Originally the auction house took local items on consignment for citizens of Orange and the surrounding area. The business has since evolved into an enterprise that works with shippers in England and receives 40-foot containers filled with everything from old dishes to European antique furniture.
“We had to stop taking local consignments when the items we were receiving were of a lower quality than what we wanted to sell. Our aim was always to find quality items that people would be able to afford at a reasonable cost,” said Rick Bertrand.
Since the death of “Colonel Bert,” Rick has taken the auctioneer duties. Roger and Roger’s son, Matt, do whatever else needs to be done on auction nights, while Frankie runs the office.
“I learned to call numbers when I was 14. Daddy was at auctioneer school learning to call a little better than he had been. He called home one night and I told him I had a surprise for him, but I would not tell him what it was until he came home. When he got home I played him a tape of me calling numbers. He was real surprised and said I was better than he was.
“I went to school later on because I needed to learn the business side of auctions,” said Rick.
Auctioneers in Texas have to have a license and go to refresher courses and be re-certified each year. Only auctioneers who have gone to school and followed and passed the course of study have earned the right to the title “colonel.”
Rick Bertrand became a “colonel” in 1985. He earned his title 10 years, almost to the date, after his father had earned his.
“Shipping cost have risen so much that there are only two shippers that we have working with us at this time. Others stopped due to the high cost, but the two we have now have been with us a long time and send us a steady amount of goods on a regular basis,” said Rick.
When a container arrives at the auction house, it is like opening a 40 foot surprise box. The Bertrands are never sure what they will find inside.
The latest consignment that is due to be sold on June 2, contained a number of tables, chairs, dressers and cabinets, bedroom sets, stained glass, boxes of china dishes, house wares, a hand-cranked Singer sewing machine and an antique grandfather clock dated between 1790 and 1830.
“Right now it is a buyer’s market. Prices are down. For example the stained glass we have is desirable because it has some pink glass in it. It will probably sell for about half of the price of five years ago.
Now is really a good time to come and buy.
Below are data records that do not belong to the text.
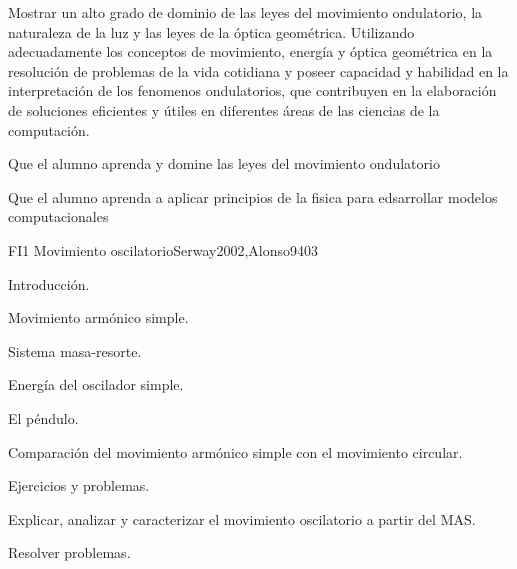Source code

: \begin{syllabus}


\begin{justification}
Mostrar un alto grado de dominio de las leyes del movimiento ondulatorio,
la naturaleza de la luz y las leyes de la óptica geométrica.
Utilizando  adecuadamente los conceptos de movimiento, energía y óptica
geométrica en la resolución de problemas de la vida cotidiana y poseer
capacidad y habilidad en la interpretación de los fenomenos ondulatorios,
que contribuyen en la elaboración de soluciones eficientes y útiles en
diferentes áreas de las ciencias de la computación.
\end{justification}

\begin{goals}
\item Que el alumno aprenda y domine las leyes del movimiento ondulatorio
\item Que el alumno aprenda a aplicar principios de la fisica para edsarrollar modelos computacionales
\end{goals}

\begin{outcomes}
\end{outcomes}

\begin{unit}{FI1 Movimiento oscilatorio}{Serway2002,Alonso94}{0}{3}
\begin{topics}
      \item Introducción.
      \item Movimiento armónico simple.
      \item Sistema masa-resorte.
      \item Energía del oscilador simple.
      \item El péndulo.
      \item Comparación del movimiento armónico simple con el movimiento circular.
      \item Ejercicios y problemas.
   \end{topics}

   \begin{learningoutcomes}
      \item Explicar, analizar y caracterizar el movimiento oscilatorio a partir del MAS.
      \item Resolver problemas.
   \end{learningoutcomes}
\end{unit}


\end{syllabus}
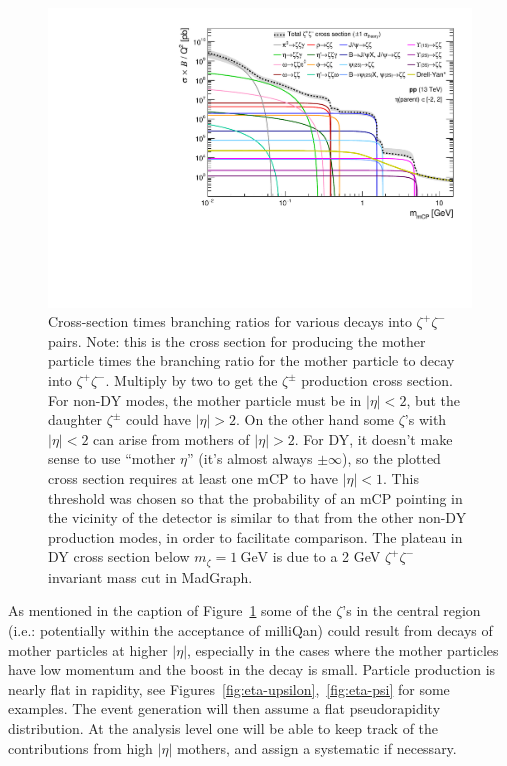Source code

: \documentclass[12pt]{article}
\begin{document}
\begin{figure}
  \begin{center}
  \includegraphics[width=0.8\linewidth]{../scripts/plot-xsecs/mcp-xsec.pdf}
  \caption{\protect Cross-section times branching ratios for various
    decays into $\zeta^+ \zeta^-$ pairs.  Note: this is
    the cross section for producing the mother particle times the
    branching ratio for the mother particle to decay into $\zeta^+ \zeta^-$.
    Multiply by two to get the $\zeta^{\pm}$ production cross section.
    For non-DY modes, the mother particle must be in $|\eta|<2$, but the
    daughter $\zeta^{\pm}$ could have $|\eta|>2$.  On the other hand some
    $\zeta$'s with $|\eta|<2$ can arise from mothers of $|\eta|>2$. For DY,
    it doesn't make sense to use ``mother $\eta$'' (it's almost always $\pm\infty$), 
    so the plotted cross section requires at least one mCP to have $|\eta|<1$. 
    This threshold was chosen so that the probability of an mCP pointing in the vicinity of 
    the detector is similar to that from the other non-DY production modes, 
    in order to facilitate comparison. The plateau in DY cross section below 
    $m_\zeta=1~\text{GeV}$ is due to a 2 GeV $\zeta^+\zeta^-$ invariant mass cut in MadGraph.}
\label{fig:total-rates}
\end{center}
  \end{figure}



As mentioned in the caption of Figure~\ref{fig:total-rates} some
of the $\zeta$'s in the central region (i.e.: potentially within
the acceptance of milliQan) could result from decays of mother
particles at higher $|\eta|$, especially in the cases where
the mother particles have low momentum and the boost in the
decay is small.
Particle production is
nearly flat in rapidity, see
Figures~\ref{fig:eta-upsilon},~\ref{fig:eta-psi}
for some examples.
The event generation will then
assume a flat pseudorapidity distribution.
At the analysis level one will be able to keep track of the
contributions from high $|\eta|$ mothers, and assign a systematic
if necessary.
\end{document}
We have dealers that buy from us on a regular basis, but the independent buyer is able to compete with them very well,” said Rick.
“A lot of the stuff we get in is a little on the dirty side, but I polish and wax it and have it looking good before it ever goes on the floor. We want our buyers to know that we only want them to have quality items,” said Frankie.
The auction house opens the day before the auctions from 9 a.m. until 4 p.m. for the public to view the items that will be sold at auction. On the day of the auction, viewing is from 4 until 6:30 p.m.
“When we are open for viewing we will answer any question that any one has about anything. We will be truthful about the woods that are used, the way things are made, the age of the items or anything else that they would want or need to know. Once the auction starts we just sell, we do not answer any questions. The time to see what we have and to ask the questions is when we have our viewings,” said Rick.
Once the auctions begin the Bertrands are all business. The object is to sell in a timely manner and not waste anyone’s time.
Rick picks a starting bid based on his vast knowledge of the business and starts the bidding at a reasonable rate. He does this to keep things moving and does a good job. Most auctions end after about two and one half hours.
Buyers are expected to pay the night of the auction and are given a reasonable time to pick up their purchases. All of the rules are clearly posted in the building.
In addition to being an auctioneer, Rick is also a master craftsman. He operates a furniture restoration business in a building connected to the auction house.
There does not appear to be any part of an item built with wood that he cannot duplicate or repair in a way that defies the observer to find the replacement part.
Rick has a vast knowledge of the woods used in furniture manufacture and top quality tools to repair virtually anything that needs to be repaired.
B&B Auctions is located about one mile east of the intersection of Texas 62 and Farm Road 105, near the Orange Sheriff’s Posse Rodeo Arena on 105.
Auctions are held every three weeks on Tuesdays at 6:30 p.m.The future auction dates are; June 2, 24, July 14, Aug. 4 and 25.